On Mon, Oct 17, 2011 at 10:37 AM, Michael Luban <michael.luban@gmail.com> wrote:
Flume-users,

In the event of an HDFS failure, I would like to durably fail events over to the local collector disk.  To that end, I've configured a failover sink in the following manner :

config [logicalNodeName, rpcSource(54002), < lazyOpen stubbornAppend collector(60000) {escapedCustomDfs("hdfs://namenode/user/flume/%Y-%m-%d","send-%{rolltag}")} ? diskFailover insistentOpen stubbornAppend collector(60000) {escapedCustomDfs("hdfs://namenode/user/flume/%Y-%m-%d","send-%{rolltag}")} >]

I mock an HDFS connection failure by setting the directory permissions on /user/flume/%Y-%m-%d to readonly while the events are streaming.

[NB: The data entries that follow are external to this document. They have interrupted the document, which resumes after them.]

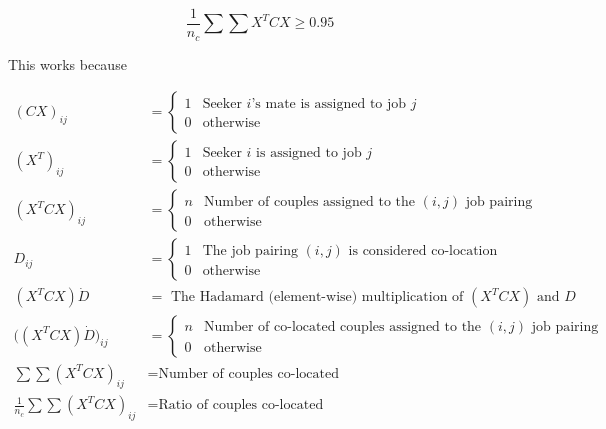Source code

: \[\frac{1}{n_c} \sum \sum X^TCX \geq 0.95\]

 This works because

 \begin{align*}
(CX)_{ij} &= \begin{cases}
1 & \text{Seeker $i$'s mate is assigned to job $j$} \\
0& \text{otherwise}
\end{cases} \\
(X^T)_{ij} &= \begin{cases}
1 & \text{Seeker $i$ is assigned to job $j$} \\
0 & \text{otherwise}
\end{cases}\\
(X^TCX)_{ij} &= \begin{cases}
n & \text{Number of couples assigned to the $(i,j)$ job pairing} \\
0 & \text{otherwise}
\end{cases}\\
D_{ij} &= \begin{cases}
1 & \text{The job pairing $(i,j)$ is considered co-location } \\
0 & \text{otherwise}
\end{cases}\\
(X^TCX) \dot D &= \text{ The Hadamard (element-wise) multiplication of $(X^TCX)$ and $D$} \\
\big((X^TCX) \dot D \big)_{ij} &= \begin{cases}
n & \text{Number of co-located couples assigned to the $(i,j)$ job pairing} \\
0 & \text{otherwise}
\end{cases}\\
\sum \sum (X^TCX)_{ij} &= \text{Number of couples co-located} \\
\frac{1}{n_c} \sum \sum (X^TCX)_{ij} &= \text{Ratio of couples co-located}
 \end{align*}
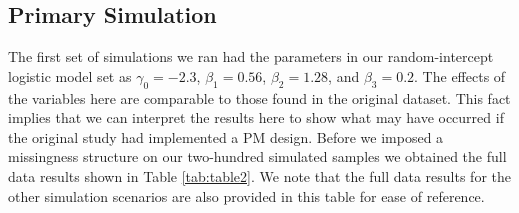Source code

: \documentclass{svjour3}                     %
\begin{document}
\subsection{Primary Simulation}
\label{sec:3.1}
The first set of simulations we ran had the parameters in our random-intercept logistic model set as $\gamma_0 = -2.3$, $\beta_1 = 0.56$, $\beta_2 = 1.28$, and $\beta_3 = 0.2$. The effects of the variables here are comparable to those found in the original dataset. This fact implies that we can interpret the results here to show what may have occurred if the original study had implemented a PM design. Before we imposed a missingness structure on our two-hundred simulated samples we obtained the full data results shown in Table \ref{tab:table2}. We note that the full data results for the other simulation scenarios are also provided in this table for ease of reference.
\end{document}
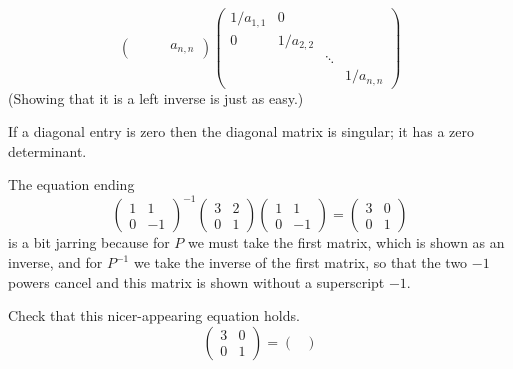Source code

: \begin{exercises}
\begin{answer}
\begin{equation*}
\begin{pmatrix}
                      &       &      &a_{n,n}
          \end{pmatrix}
          \begin{pmatrix}
            1/a_{1,1}  &0                \\
             0        &1/a_{2,2}          \\
                      &       &\ddots    \\
                      &       &      &1/a_{n,n}
          \end{pmatrix}
      \end{equation*}
      (Showing that it is a left inverse is just as easy.)

      If a diagonal entry is zero then the diagonal matrix is
      singular; it has a zero determinant.  
    \end{answer}
  \item 
    The equation ending 
    \begin{equation*}
       \begin{pmatrix}
         1  &1  \\
         0  &-1
       \end{pmatrix}^{-1}
       \begin{pmatrix}
         3  &2  \\
         0  &1
       \end{pmatrix}
       \begin{pmatrix}
         1  &1  \\
         0  &-1
       \end{pmatrix}
       =
       \begin{pmatrix}
         3  &0  \\
         0  &1
       \end{pmatrix}
    \end{equation*}
    is a bit jarring because for $P$ we must take the first matrix,
    which is shown as an inverse, and for $P^{-1}$ we take the inverse of the
    first matrix, so that the two $-1$ powers cancel and this matrix is 
    shown without a superscript $-1$.
    \begin{exparts}
      \partsitem Check that this nicer-appearing equation holds.
        \begin{equation*}
           \begin{pmatrix}
             3  &0  \\
             0  &1
           \end{pmatrix}
           =
           \begin{pmatrix}

\end{pmatrix}
\end{equation*}
\end{exparts}
\end{exercises}
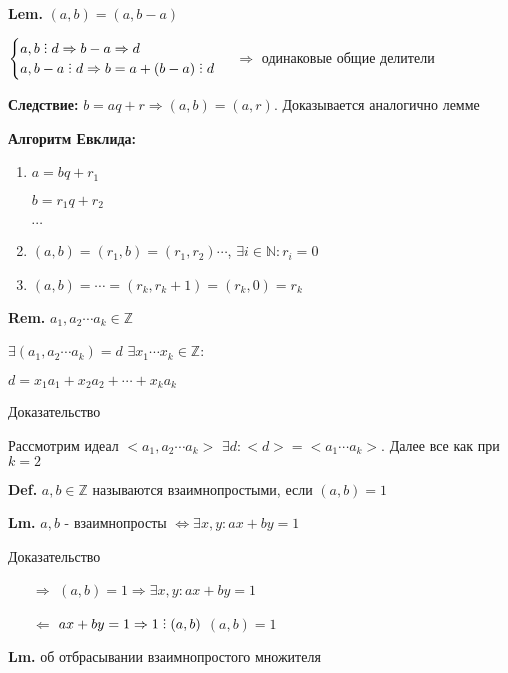 \documentclass[14pt, letter paper]{article}
\def\divby{%
  \mathrel{\text{\vbox{\baselineskip.65ex\lineskiplimit0pt\hbox{.}\hbox{.}\hbox{.}}}}%
}
\begin{document}
\textbf{Lem.} $(a, b) = (a, b - a)$

$\begin{cases}
    a, b \divby d \Rightarrow b - a \Rightarrow d \\
    a, b-a \divby d \Rightarrow b = a + (b - a) \divby d
\end{cases}$
$\Rightarrow$ одинаковые общие делители

\textbf{Следствие:} $b = aq + r \Rightarrow (a, b) = (a, r)$. Доказывается аналогично лемме

\textbf{Алгоритм Евклида:}
\begin{enumerate}
    \item $a = bq + r_1$ 
    
    $b = r_1 q + r_2$

    $\cdots$
    
    \item $(a, b) = (r_1, b) = (r_1, r_2) \cdots$, $\exists i \in \mathds{N}: r_i = 0$
    \item $(a, b) = \cdots = (r_k, r_k+1) = (r_k, 0) = r_k$
\end{enumerate}

\textbf{Rem.} $a_1, a_2 \cdots a_k \in \mathds{Z}$

$\exists (a_1, a_2 \cdots a_k) = d$ $\exists x_1 \cdots x_k \in \mathds{Z}:$

$d = x_1 a_1 + x_2 a_2 + \cdots + x_k a_k$

\begin{center}
    Доказательство
\end{center}

Рассмотрим идеал $<a_1, a_2 \cdots a_k>$ $\exists d: <d> = <a_1 \cdots a_k>$. Далее все как при $k = 2$

\textbf{Def.} $a, b \in \mathds{Z}$ называются взаимнопростыми, если $(a, b) = 1$

\textbf{Lm.} $a, b$ - взаимнопросты $\Leftrightarrow \exists x, y : ax + by = 1$

\begin{center}
    Доказательство
\end{center}

\begin{itemize}
    \item[$\Rightarrow$] $(a, b) = 1 \Rightarrow \exists x, y : ax + by = 1$
    \item[$\Leftarrow$] $ax + by = 1 \Rightarrow 1 \divby (a, b)$ $(a, b) = 1$
\end{itemize}

\textbf{Lm.} об отбрасывании взаимнопростого множителя
\end{document}
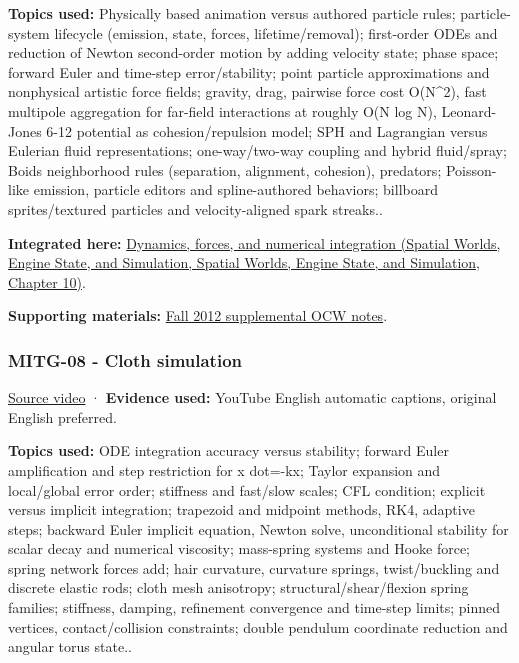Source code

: \textbf{Topics used:} Physically based animation versus authored particle rules; particle-system lifecycle (emission, state, forces, lifetime/removal); first-order ODEs and reduction of Newton second-order motion by adding velocity state; phase space; forward Euler and time-step error/stability; point particle approximations and nonphysical artistic force fields; gravity, drag, pairwise force cost O(N\^{}2), fast multipole aggregation for far-field interactions at roughly O(N log N), Leonard-Jones 6-12 potential as cohesion/repulsion model; SPH and Lagrangian versus Eulerian fluid representations; one-way/two-way coupling and hybrid fluid/spray; Boids neighborhood rules (separation, alignment, cohesion), predators; Poisson-like emission, particle editors and spline-authored behaviors; billboard sprites/textured particles and velocity-aligned spark streaks..

\textbf{Integrated here:} \href{../05-Spatial-Worlds-Engine-State-and-Simulation/main.pdf\#nameddest=04-visual-computing-ii-ch029-dynamics-forces-and-numerical-integration}{Dynamics, forces, and numerical integration (Spatial Worlds, Engine State, and Simulation, Spatial Worlds, Engine State, and Simulation, Chapter 10)}.

\textbf{Supporting materials:} \href{https://ocw.mit.edu/courses/6-837-computer-graphics-fall-2012/pages/lecture-notes/}{Fall 2012 supplemental OCW notes}.

\subsubsection{MITG-08 - Cloth simulation}\label{04-visual-computing-ii-ch036-mitg-08---cloth-simulation}

\href{https://www.youtube.com/watch?v=PJ8VzufNZ8o}{Source video} · \textbf{Evidence used:} YouTube English automatic captions, original English preferred.

\textbf{Topics used:} ODE integration accuracy versus stability; forward Euler amplification and step restriction for x dot=-kx; Taylor expansion and local/global error order; stiffness and fast/slow scales; CFL condition; explicit versus implicit integration; trapezoid and midpoint methods, RK4, adaptive steps; backward Euler implicit equation, Newton solve, unconditional stability for scalar decay and numerical viscosity; mass-spring systems and Hooke force; spring network forces add; hair curvature, curvature springs, twist/buckling and discrete elastic rods; cloth mesh anisotropy; structural/shear/flexion spring families; stiffness, damping, refinement convergence and time-step limits; pinned vertices, contact/collision constraints; double pendulum coordinate reduction and angular torus state..

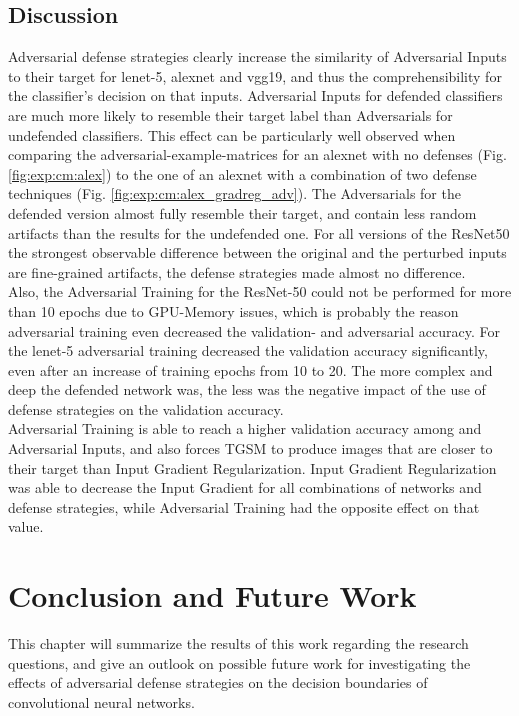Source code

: \documentclass[draft,final]{vutinfth} %
\begin{document}
\clearpage

\section{Discussion}

Adversarial defense strategies clearly increase the similarity of Adversarial Inputs to their target for lenet-5, alexnet and vgg19, and thus the comprehensibility for the classifier's decision on that inputs.
Adversarial Inputs for defended classifiers are much more likely to resemble their target label than Adversarials for undefended classifiers.
This effect can be particularly well observed when comparing the adversarial-example-matrices for an alexnet with no defenses (Fig. \ref{fig:exp:cm:alex}) to the one of an alexnet with a combination of two defense techniques (Fig. \ref{fig:exp:cm:alex_gradreg_adv}).
The Adversarials for the defended version almost fully resemble their target, and contain less random artifacts than the results for the undefended one.
For all versions of the ResNet50 the strongest observable difference between the original and the perturbed inputs are fine-grained artifacts, the defense strategies made almost no difference.
\\
Also, the Adversarial Training for the ResNet-50 could not be performed for more than 10 epochs due to GPU-Memory issues, which is probably the reason adversarial training even decreased the validation- and adversarial accuracy.
For the lenet-5 adversarial training decreased the validation accuracy significantly, even after an increase of training epochs from 10 to 20.
The more complex and deep the defended network was, the less was the negative impact of the use of defense strategies on the validation accuracy.
\\
Adversarial Training is able to reach a higher validation accuracy among and Adversarial Inputs, and also forces TGSM to produce images that are closer to their target than Input Gradient Regularization.
Input Gradient Regularization was able to decrease the Input Gradient for all combinations of networks and defense strategies, while Adversarial Training had the opposite effect on that value.


\chapter{Conclusion and Future Work}

This chapter will summarize the results of this work regarding the research questions, and give an outlook on possible future work for investigating the effects of adversarial defense strategies on the decision boundaries of convolutional neural networks.\\
\end{document}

Examining the log in such a case, however, it looks that although the sink keeps retrying HDFS per the backoff policy:

2011-10-16 23:25:19,375 INFO com.cloudera.flume.handlers.debug.InsistentAppendDecorator: append attempt 9 failed, backoff (60000ms): org.apache.hadoop.security.AccessControlException: Permission denied: user=flume, access=WRITE

and a sequence failover file is created locally:

2011-10-16 23:25:20,644 INFO com.cloudera.flume.handlers.hdfs.SeqfileEventSink: constructed new seqfile event sink: file=/tmp/flume-flume/agent/logicalNodeName/dfo_writing/20111016-232520644-0600.9362465244700638.00007977
2011-10-16 23:25:20,644 INFO com.cloudera.flume.agent.diskfailover.NaiveFileFailoverManager: opening new file for 20111016-232510634-0600.9362455234272014.00007977

The sequence file is, in fact, empty and events seem to be merely queued up in memory rather than on disk.

Is this a valid use case?  This might be overly cautious, but I would like to persist events durably and prevent the logical node from queuing events in memory in the event of HDFS connection failure.